[Legacy Of The Force] - 08(123)
Carid dived into the opening with Vevut and Fett behind. It was an adrenaline-fueled blur-as it always was-and Fett was aware of Vevut getting a faceful of white armor; the troopers must have shoved the remaining Moffs into the next compartment to shield them. The spaces were so cramped now that it was hand-to-hand fighting, with not even enough space to raise a rifle. Displays and sensor panels crashed across consoles like barriers. He tasted singed plastoid when he inhaled-he needed to smell his environment, helmet filters or not-and he would have been blinded by smoke if the HUD hadn’t picked up other wavelengths. He jumped onto a collapsed panel to vault over it and it split beneath his boots, catapulting him forward onto a shock trooper. The man shoved his sidearm into Fett’s belly and fired.
The impact of rapidly expanding superheated air was like a gut-punch, but beskar really was worth the extra weight. Fett smacked down hard with his vibroblade into the gap between chest plate and underarm, feeling it lodge and then penetrate. A blaster bolt that wasn’t his cracked into the man’s helmet in a blinding flash of light. The trooper stopped struggling.
“Ba’buir, “said Mirta, trying to haul him up. “Where’s the Jedi?”
Jaina Solo was tough enough to look after herself. But if she’d managed to get herself killed, he’d be furious. That wasn’t in the plan. He scrambled to his feet, then heard a thud and turned. Jaina dropped down out of what looked like a ventilation duct.

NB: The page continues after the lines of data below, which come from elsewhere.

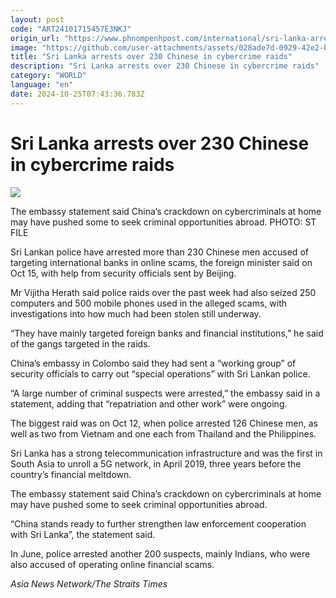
 ```yaml
---
layout: post
code: "ART24101715457E3NKJ"
origin_url: "https://www.phnompenhpost.com/international/sri-lanka-arrests-over-230-chinese-in-cybercrime-raids"
image: "https://github.com/user-attachments/assets/028ade7d-0929-42e2-b5e9-ee4dc29904ef"
title: "Sri Lanka arrests over 230 Chinese in cybercrime raids"
description: "​​Sri Lanka arrests over 230 Chinese in cybercrime raids​"
category: "WORLD"
language: "en"
date: 2024-10-25T07:43:36.783Z
---
```


# Sri Lanka arrests over 230 Chinese in cybercrime raids

![](https://github.com/user-attachments/assets/b8b796fc-7f50-45d5-bbe4-76fc4adcedb1)

The embassy statement said China’s crackdown on cybercriminals at home may have pushed some to seek criminal opportunities abroad. PHOTO: ST FILE

Sri Lankan police have arrested more than 230 Chinese men accused of targeting international banks in online scams, the foreign minister said on Oct 15, with help from security officials sent by Beijing.

Mr Vijitha Herath said police raids over the past week had also seized 250 computers and 500 mobile phones used in the alleged scams, with investigations into how much had been stolen still underway.

“They have mainly targeted foreign banks and financial institutions,” he said of the gangs targeted in the raids.

China’s embassy in Colombo said they had sent a “working group” of security officials to carry out “special operations” with Sri Lankan police.

“A large number of criminal suspects were arrested,” the embassy said in a statement, adding that “repatriation and other work” were ongoing.

The biggest raid was on Oct 12, when police arrested 126 Chinese men, as well as two from Vietnam and one each from Thailand and the Philippines.

Sri Lanka has a strong telecommunication infrastructure and was the first in South Asia to unroll a 5G network, in April 2019, three years before the country’s financial meltdown.

The embassy statement said China’s crackdown on cybercriminals at home may have pushed some to seek criminal opportunities abroad.

“China stands ready to further strengthen law enforcement cooperation with Sri Lanka”, the statement said.

In June, police arrested another 200 suspects, mainly Indians, who were also accused of operating online financial scams. 

_Asia News Network/The Straits Times_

“Tahiri, “she said. “She’s gone into the shafts. Schematic says that’s an emergency exit route, last resort.”
“You busy, Mand’alor?” Carid yelled. He seemed to forget that he didn’t need to raise his voice in a helmet. He usually preferred fighting without one. “Or we’ll just mop up this bunch on our own, shall we?”

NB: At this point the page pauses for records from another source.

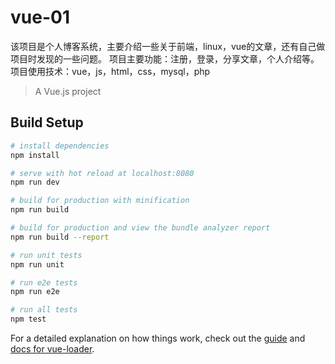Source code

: # vue-01
该项目是个人博客系统，主要介绍一些关于前端，linux，vue的文章，还有自己做项目时发现的一些问题。
项目主要功能：注册，登录，分享文章，个人介绍等。
项目使用技术：vue，js，html，css，mysql，php
> A Vue.js project

## Build Setup

``` bash
# install dependencies
npm install

# serve with hot reload at localhost:8080
npm run dev

# build for production with minification
npm run build

# build for production and view the bundle analyzer report
npm run build --report

# run unit tests
npm run unit

# run e2e tests
npm run e2e

# run all tests
npm test
```

For a detailed explanation on how things work, check out the [guide](http://vuejs-templates.github.io/webpack/) and [docs for vue-loader](http://vuejs.github.io/vue-loader).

“On my way, “Fett said. “Solo, can you get her?”
“I need her blocked off somewhere along the route.”
“I’ll do it.” Mirta adjusted her helmet. “I’m small enough to pass through in armor.”

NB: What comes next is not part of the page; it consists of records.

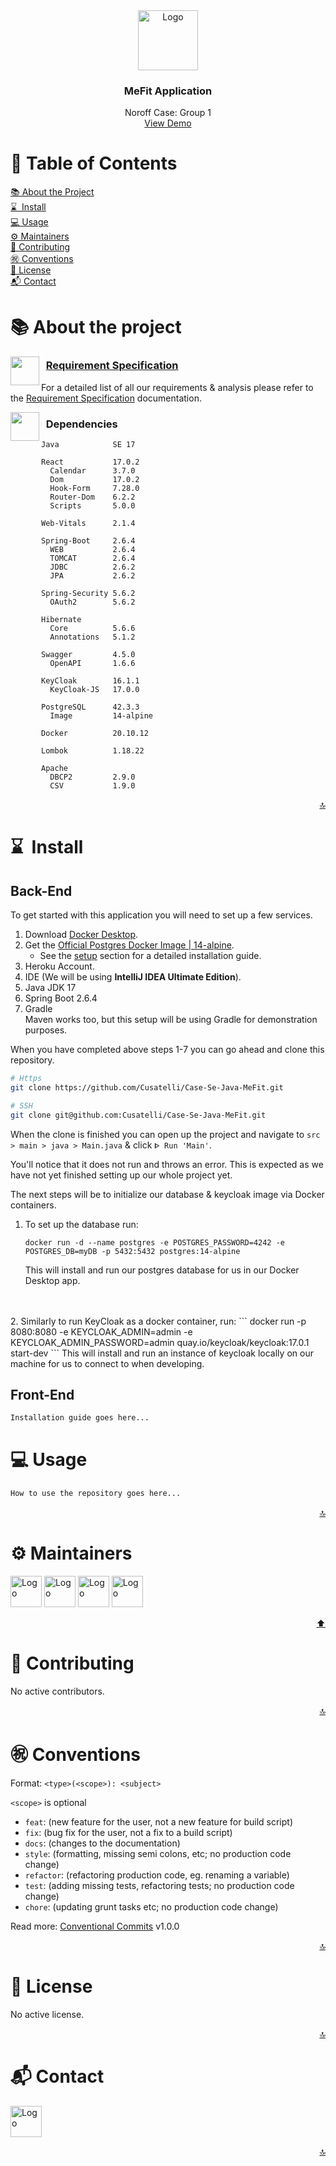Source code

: <div id="top"></div>

<div align="center">
  <img src="https://img.icons8.com/color/96/000000/bench-press-with-dumbbells.png" alt="Logo" width="96" height="96">
  <h3 align="center">MeFit Application</h3>
  <p align="center">
    Noroff Case: Group 1
    <br />
    <a href="#">View Demo</a>
  </p>
</div>

<!-- TABLE OF CONTENTS -->
# 📙 Table of Contents
[📚 About the Project](-about-the-project)  
[⌛&nbsp; Install](-install)  
[💻 Usage](-usage)  
[⚙ Maintainers](-maintainers)  
[🤝 Contributing](-contributing)  
[㊗ Conventions](-conventions)  
[📝 License](-license)  
[📬 Contact](-contact)  

<!-- ABOUT THE PROJECT -->
# 📚 About the project
<img align="left" width="46" src="https://img.icons8.com/color/480/000000/rules-book.png">
<h3>&nbsp; <a href="https://github.com/Cusatelli/Case-Se-Java-MeFit/wiki/Requirement-Specification">Requirement Specification</a></h3>

For a detailed list of all our requirements & analysis please refer to the [Requirement Specification](https://github.com/Cusatelli/Case-Se-Java-MeFit/wiki/Requirement-Specification) documentation.


<img align="left" width="46" src="https://img.icons8.com/color/480/000000/tree-structure.png">
<h3>&nbsp; Dependencies</h3>

```
Java            SE 17

React           17.0.2
  Calendar      3.7.0
  Dom           17.0.2
  Hook-Form     7.28.0
  Router-Dom    6.2.2
  Scripts       5.0.0
  
Web-Vitals      2.1.4
    
Spring-Boot     2.6.4
  WEB           2.6.4
  TOMCAT        2.6.4
  JDBC          2.6.2
  JPA           2.6.2
  
Spring-Security 5.6.2
  OAuth2        5.6.2
  
Hibernate
  Core          5.6.6
  Annotations   5.1.2

Swagger         4.5.0
  OpenAPI       1.6.6
  
KeyCloak        16.1.1
  KeyCloak-JS   17.0.0

PostgreSQL      42.3.3
  Image         14-alpine
  
Docker          20.10.12

Lombok          1.18.22

Apache
  DBCP2         2.9.0
  CSV           1.9.0
```

<p align="right"><!-- BACK TO TOP -->
  <a href="#top" align="right">🔝</a>
</p>

<!-- INSTALL -->
# ⌛&nbsp; Install
## Back-End
To get started with this application you will need to set up a few services.
1. Download [Docker Desktop](https://www.docker.com/products/docker-desktop).
2. Get the [Official Postgres Docker Image | 14-alpine](https://hub.docker.com/_/postgres).
    * See the [setup](#setup) section for a detailed installation guide.
3. Heroku Account.
4. IDE (We will be using **IntelliJ IDEA Ultimate Edition**).
5. Java JDK 17
6. Spring Boot 2.6.4
7. Gradle  
   Maven works too, but this setup will be using Gradle for demonstration purposes.

When you have completed above steps 1-7 you can go ahead and clone this repository.

```bash
# Https
git clone https://github.com/Cusatelli/Case-Se-Java-MeFit.git

# SSH
git clone git@github.com:Cusatelli/Case-Se-Java-MeFit.git
```

When the clone is finished you can open up the project and navigate to
`src > main > java > Main.java` & click `ᐈ Run 'Main'`.

You'll notice that it does not run and throws an error.
This is expected as we have not yet finished setting up our whole project yet.

The next steps will be to initialize our database & keycloak image via Docker containers.
1. To set up the database run:
   ```
   docker run -d --name postgres -e POSTGRES_PASSWORD=4242 -e POSTGRES_DB=myDB -p 5432:5432 postgres:14-alpine
   ```
   This will install and run our postgres database for us in our Docker Desktop app.
<br/>
<br/>
2. Similarly to run KeyCloak as a docker container, run:
   ```
   docker run -p 8080:8080 -e KEYCLOAK_ADMIN=admin -e KEYCLOAK_ADMIN_PASSWORD=admin quay.io/keycloak/keycloak:17.0.1 start-dev
   ```
   This will install and run an instance of keycloak locally on our machine for us to connect to when developing.

## Front-End
```bash
Installation guide goes here...
```

<!-- USAGE -->
# 💻 Usage
```bash
How to use the repository goes here...
```

<p align="right"><!-- BACK TO TOP -->
  <a href="#top" align="right">🔝</a>
</p>

<!-- MAINTAINERS -->
# ⚙ Maintainers
<a href="https://github.com/Cusatelli"><img src="https://avatars.githubusercontent.com/u/39692033?v=4" alt="Logo" width="50"></a>
<a href="https://github.com/meckan"><img src="https://avatars.githubusercontent.com/u/15233202?v=4" alt="Logo" width="50"></a>
<a href="https://github.com/OmarAbdiAli"><img src="https://avatars.githubusercontent.com/u/97539265?v=4" alt="Logo" width="50"></a>
<a href="https://github.com/Pizzarulle"><img src="https://avatars.githubusercontent.com/u/48913785?v=4" alt="Logo" width="50"></a>

<p align="right"><!-- BACK TO TOP -->
  <a href="#top" align="right">⬆️</a>
</p>

<!-- CONTRIBUTING -->
# 🤝 Contributing
No active contributors.

<p align="right"><!-- BACK TO TOP -->
  <a href="#top" align="right">🔝</a>
</p>

<!-- CONVENTIONS -->
# ㊗ Conventions
Format: `<type>(<scope>): <subject>`

`<scope>` is optional

- `feat`: (new feature for the user, not a new feature for build script)
- `fix`: (bug fix for the user, not a fix to a build script)
- `docs`: (changes to the documentation)
- `style`: (formatting, missing semi colons, etc; no production code change)
- `refactor`: (refactoring production code, eg. renaming a variable)
- `test`: (adding missing tests, refactoring tests; no production code change)
- `chore`: (updating grunt tasks etc; no production code change)

Read more: [Conventional Commits](https://www.conventionalcommits.org/en/v1.0.0/) v1.0.0

<p align="right"><!-- BACK TO TOP -->
  <a href="#top" align="right">🔝</a>
</p>

<!-- LICENSE -->
# 📝 License
No active license.

<p align="right"><!-- BACK TO TOP -->
  <a href="#top" align="right">🔝</a>
</p>

<!-- CONTACT -->
# 📬 Contact
<a href="mailto:github.cusatelli@gmail.com"><img src="https://avatars.githubusercontent.com/u/39692033?v=4" alt="Logo" width="50"></a>

<p align="right"><!-- BACK TO TOP -->
  <a href="#top" align="right">🔝</a>
</p>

“There’s a med sprinter docked topside, “Fett said. “Just a hunch, but do those ducts join up?”
Mirta checked her datapad. “Yeah…. there’s a space a little under two meters high running the underside of that hatch. I reckon Tahiri commed a ride home. Maybe you should use the flamethrower.”
“Let’s not, “said Jaina, looking up at the deckhead. She shut her eyes as if listening, and coughed. Fierfek, next time I’ll make her wear an environment suit. “I can feel her, but I can’t feel anyone outside on the hull.” “You can sense that?”
“When I really concentrate.” She took a deep breath and coughed again. “Might be a med droid, might be someone who can vanish in the Force and I can guess who that’ll be.”
“I didn’t need the Force to know your brother would come to collect his villip, “said Mirta, and dragged a seat across the deck to climb up to another ventilation grille. “And if I get to him first, your training’s going to be wasted.”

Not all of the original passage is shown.